[Prompt] Pictures do not belong in the copy; retype the records below exactly.

====== The data ======

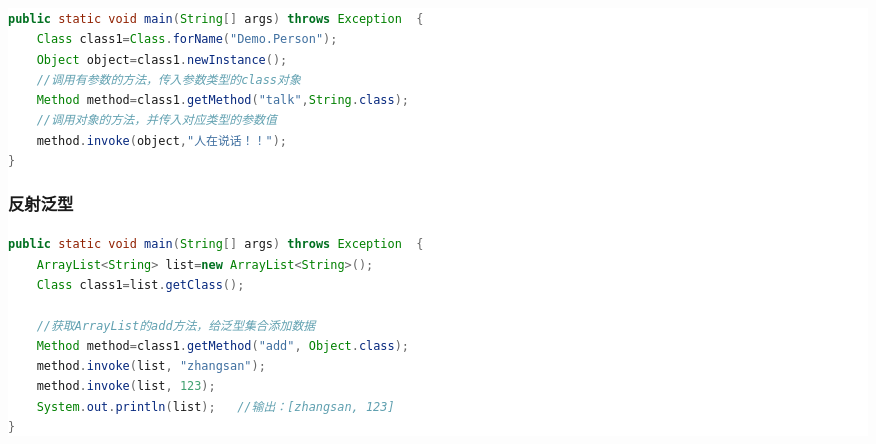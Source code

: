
```java
public static void main(String[] args) throws Exception  {
	Class class1=Class.forName("Demo.Person");
	Object object=class1.newInstance();
	//调用有参数的方法，传入参数类型的class对象
	Method method=class1.getMethod("talk",String.class);
	//调用对象的方法，并传入对应类型的参数值
	method.invoke(object,"人在说话！！");
}
```

### 反射泛型
```java
public static void main(String[] args) throws Exception  {
	ArrayList<String> list=new ArrayList<String>();
	Class class1=list.getClass();
		
	//获取ArrayList的add方法，给泛型集合添加数据
	Method method=class1.getMethod("add", Object.class);
	method.invoke(list, "zhangsan");
	method.invoke(list, 123);
	System.out.println(list);   //输出：[zhangsan, 123]
}
```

======

[Answer for the task]
Source code

:
```java
public static void main(String[] args) throws Exception  {
	Class class1=Class.forName("Demo.Person");
	Object object=class1.newInstance();
	//调用有参数的方法，传入参数类型的class对象
	Method method=class1.getMethod("talk",String.class);
	//调用对象的方法，并传入对应类型的参数值
	method.invoke(object,"人在说话！！");
}
```

### 反射泛型
```java
public static void main(String[] args) throws Exception  {
	ArrayList<String> list=new ArrayList<String>();
	Class class1=list.getClass();
		
	//获取ArrayList的add方法，给泛型集合添加数据
	Method method=class1.getMethod("add", Object.class);
	method.invoke(list, "zhangsan");
	method.invoke(list, 123);
	System.out.println(list);   //输出：[zhangsan, 123]
}
```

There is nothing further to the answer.